* _DATA PROVIDED_:
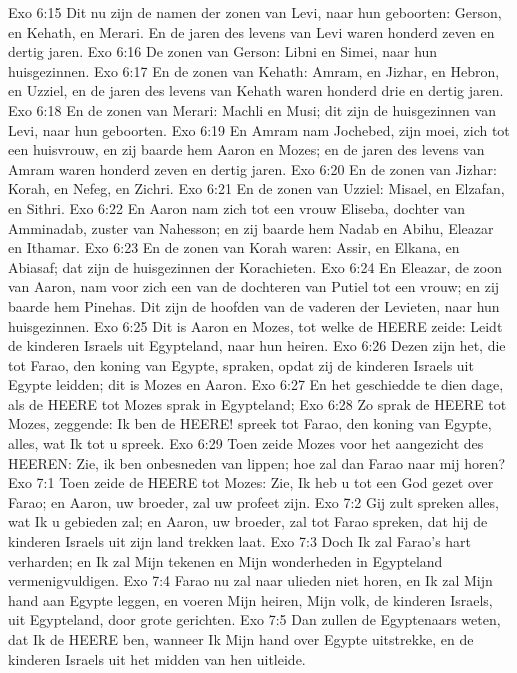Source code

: Exo 6:15  Dit nu zijn de namen der zonen van Levi, naar hun geboorten: Gerson, en Kehath, en Merari. En de jaren des levens van Levi waren honderd zeven en dertig jaren.
Exo 6:16  De zonen van Gerson: Libni en Simei, naar hun huisgezinnen.
Exo 6:17  En de zonen van Kehath: Amram, en Jizhar, en Hebron, en Uzziel, en de jaren des levens van Kehath waren honderd drie en dertig jaren.
Exo 6:18  En de zonen van Merari: Machli en Musi; dit zijn de huisgezinnen van Levi, naar hun geboorten.
Exo 6:19  En Amram nam Jochebed, zijn moei, zich tot een huisvrouw, en zij baarde hem Aaron en Mozes; en de jaren des levens van Amram waren honderd zeven en dertig jaren.
Exo 6:20  En de zonen van Jizhar: Korah, en Nefeg, en Zichri.
Exo 6:21  En de zonen van Uzziel: Misael, en Elzafan, en Sithri.
Exo 6:22  En Aaron nam zich tot een vrouw Eliseba, dochter van Amminadab, zuster van Nahesson; en zij baarde hem Nadab en Abihu, Eleazar en Ithamar.
Exo 6:23  En de zonen van Korah waren: Assir, en Elkana, en Abiasaf; dat zijn de huisgezinnen der Korachieten.
Exo 6:24  En Eleazar, de zoon van Aaron, nam voor zich een van de dochteren van Putiel tot een vrouw; en zij baarde hem Pinehas. Dit zijn de hoofden van de vaderen der Levieten, naar hun huisgezinnen.
Exo 6:25  Dit is Aaron en Mozes, tot welke de HEERE zeide: Leidt de kinderen Israels uit Egypteland, naar hun heiren.
Exo 6:26  Dezen zijn het, die tot Farao, den koning van Egypte, spraken, opdat zij de kinderen Israels uit Egypte leidden; dit is Mozes en Aaron.
Exo 6:27  En het geschiedde te dien dage, als de HEERE tot Mozes sprak in Egypteland;
Exo 6:28  Zo sprak de HEERE tot Mozes, zeggende: Ik ben de HEERE! spreek tot Farao, den koning van Egypte, alles, wat Ik tot u spreek.
Exo 6:29  Toen zeide Mozes voor het aangezicht des HEEREN: Zie, ik ben onbesneden van lippen; hoe zal dan Farao naar mij horen?
Exo 7:1  Toen zeide de HEERE tot Mozes: Zie, Ik heb u tot een God gezet over Farao; en Aaron, uw broeder, zal uw profeet zijn.
Exo 7:2  Gij zult spreken alles, wat Ik u gebieden zal; en Aaron, uw broeder, zal tot Farao spreken, dat hij de kinderen Israels uit zijn land trekken laat.
Exo 7:3  Doch Ik zal Farao's hart verharden; en Ik zal Mijn tekenen en Mijn wonderheden in Egypteland vermenigvuldigen.
Exo 7:4  Farao nu zal naar ulieden niet horen, en Ik zal Mijn hand aan Egypte leggen, en voeren Mijn heiren, Mijn volk, de kinderen Israels, uit Egypteland, door grote gerichten.
Exo 7:5  Dan zullen de Egyptenaars weten, dat Ik de HEERE ben, wanneer Ik Mijn hand over Egypte uitstrekke, en de kinderen Israels uit het midden van hen uitleide.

* _WORK ORDER_:
Each entry shown above must be quoted exactly, with its pictures left out.

* _ANSWER SECTION_:
Source code

: Exo 6:15  Dit nu zijn de namen der zonen van Levi, naar hun geboorten: Gerson, en Kehath, en Merari. En de jaren des levens van Levi waren honderd zeven en dertig jaren.
Exo 6:16  De zonen van Gerson: Libni en Simei, naar hun huisgezinnen.
Exo 6:17  En de zonen van Kehath: Amram, en Jizhar, en Hebron, en Uzziel, en de jaren des levens van Kehath waren honderd drie en dertig jaren.
Exo 6:18  En de zonen van Merari: Machli en Musi; dit zijn de huisgezinnen van Levi, naar hun geboorten.
Exo 6:19  En Amram nam Jochebed, zijn moei, zich tot een huisvrouw, en zij baarde hem Aaron en Mozes; en de jaren des levens van Amram waren honderd zeven en dertig jaren.
Exo 6:20  En de zonen van Jizhar: Korah, en Nefeg, en Zichri.
Exo 6:21  En de zonen van Uzziel: Misael, en Elzafan, en Sithri.
Exo 6:22  En Aaron nam zich tot een vrouw Eliseba, dochter van Amminadab, zuster van Nahesson; en zij baarde hem Nadab en Abihu, Eleazar en Ithamar.
Exo 6:23  En de zonen van Korah waren: Assir, en Elkana, en Abiasaf; dat zijn de huisgezinnen der Korachieten.
Exo 6:24  En Eleazar, de zoon van Aaron, nam voor zich een van de dochteren van Putiel tot een vrouw; en zij baarde hem Pinehas. Dit zijn de hoofden van de vaderen der Levieten, naar hun huisgezinnen.
Exo 6:25  Dit is Aaron en Mozes, tot welke de HEERE zeide: Leidt de kinderen Israels uit Egypteland, naar hun heiren.
Exo 6:26  Dezen zijn het, die tot Farao, den koning van Egypte, spraken, opdat zij de kinderen Israels uit Egypte leidden; dit is Mozes en Aaron.
Exo 6:27  En het geschiedde te dien dage, als de HEERE tot Mozes sprak in Egypteland;
Exo 6:28  Zo sprak de HEERE tot Mozes, zeggende: Ik ben de HEERE! spreek tot Farao, den koning van Egypte, alles, wat Ik tot u spreek.
Exo 6:29  Toen zeide Mozes voor het aangezicht des HEEREN: Zie, ik ben onbesneden van lippen; hoe zal dan Farao naar mij horen?
Exo 7:1  Toen zeide de HEERE tot Mozes: Zie, Ik heb u tot een God gezet over Farao; en Aaron, uw broeder, zal uw profeet zijn.
Exo 7:2  Gij zult spreken alles, wat Ik u gebieden zal; en Aaron, uw broeder, zal tot Farao spreken, dat hij de kinderen Israels uit zijn land trekken laat.
Exo 7:3  Doch Ik zal Farao's hart verharden; en Ik zal Mijn tekenen en Mijn wonderheden in Egypteland vermenigvuldigen.
Exo 7:4  Farao nu zal naar ulieden niet horen, en Ik zal Mijn hand aan Egypte leggen, en voeren Mijn heiren, Mijn volk, de kinderen Israels, uit Egypteland, door grote gerichten.
Exo 7:5  Dan zullen de Egyptenaars weten, dat Ik de HEERE ben, wanneer Ik Mijn hand over Egypte uitstrekke, en de kinderen Israels uit het midden van hen uitleide.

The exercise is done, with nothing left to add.